TimLariviere / Fabulous-new

Fabulous v2 - Work in progress
https://timothelariviere.com/Fabulous-new/
Other
41 stars 3 forks source link

Enumerator for diffing #51

Closed twop closed 2 years ago

twop commented 2 years ago

Fixes: https://github.com/TimLariviere/Fabulous-new/issues/35

Bench summary

Process message depth 15

Mem Usage

baseline: 1,535 MB
stream diff: 810 MB ( -47.2% !!!!)

Time

baseline: 2,834.4 ms
stream diff: 2,379.2 ms ( - 16%)

How I got there

The main idea behind this PR is that diffing can be done a streaming fashion without any extra allocations. But first let's talk about architecture.

Why decouple calculating a diff from applying it

Potentially it is "easy" to achieve max performance by just applying the diff immediately when we detect a change. Besides being not the most cleanest design it also lacks flexibility how the diff is going to be consumed.

There are several benefits to decoupling diffing from applying changes:

  1. It is potentially relevant for tests (record changes instead of applying them)
  2. Optimal order of applying changes. Example: update width and height scalars before updating children (to avoid wasted layouts)
  3. You can pause/resume streaming, which is not relevant at the moment but it is a powerful ability.
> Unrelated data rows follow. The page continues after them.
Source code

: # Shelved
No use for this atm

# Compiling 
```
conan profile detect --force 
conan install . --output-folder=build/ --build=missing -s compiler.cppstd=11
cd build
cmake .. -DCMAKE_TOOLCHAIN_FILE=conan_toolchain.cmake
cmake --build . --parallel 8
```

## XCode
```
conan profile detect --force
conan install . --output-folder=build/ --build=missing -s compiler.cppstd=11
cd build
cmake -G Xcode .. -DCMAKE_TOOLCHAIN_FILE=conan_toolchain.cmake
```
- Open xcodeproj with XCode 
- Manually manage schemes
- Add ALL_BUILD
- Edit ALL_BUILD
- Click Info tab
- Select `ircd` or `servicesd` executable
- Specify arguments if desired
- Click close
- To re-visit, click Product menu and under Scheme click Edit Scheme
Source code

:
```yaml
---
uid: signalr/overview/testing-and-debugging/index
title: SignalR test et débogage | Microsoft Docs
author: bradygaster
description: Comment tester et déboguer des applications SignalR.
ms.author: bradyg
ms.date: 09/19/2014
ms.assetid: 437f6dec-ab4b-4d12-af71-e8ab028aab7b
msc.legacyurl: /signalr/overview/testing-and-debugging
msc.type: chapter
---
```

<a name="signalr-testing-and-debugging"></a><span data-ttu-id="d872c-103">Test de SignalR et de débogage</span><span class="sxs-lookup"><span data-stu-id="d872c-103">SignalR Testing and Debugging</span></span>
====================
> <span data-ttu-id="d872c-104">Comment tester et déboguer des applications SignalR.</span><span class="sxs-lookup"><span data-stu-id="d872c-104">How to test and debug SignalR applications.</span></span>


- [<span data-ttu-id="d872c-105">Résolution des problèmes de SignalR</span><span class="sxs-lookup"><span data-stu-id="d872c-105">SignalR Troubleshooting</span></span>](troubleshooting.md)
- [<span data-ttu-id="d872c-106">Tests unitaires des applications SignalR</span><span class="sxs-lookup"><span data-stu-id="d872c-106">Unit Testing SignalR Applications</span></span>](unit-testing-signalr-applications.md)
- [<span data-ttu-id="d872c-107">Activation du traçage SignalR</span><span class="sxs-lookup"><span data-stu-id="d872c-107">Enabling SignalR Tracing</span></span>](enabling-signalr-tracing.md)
If you heard about "Inversion of control" idea, that is exactly that.

How to avoid allocations

In F# if you use for value in collection do construct you can implement your own MyCustomIterator by simply having these:

  1. collection should have a method GetEnumerator
  2. It has returns an object that has two methods defined on it Current: 't and MoveNext: () -> bool.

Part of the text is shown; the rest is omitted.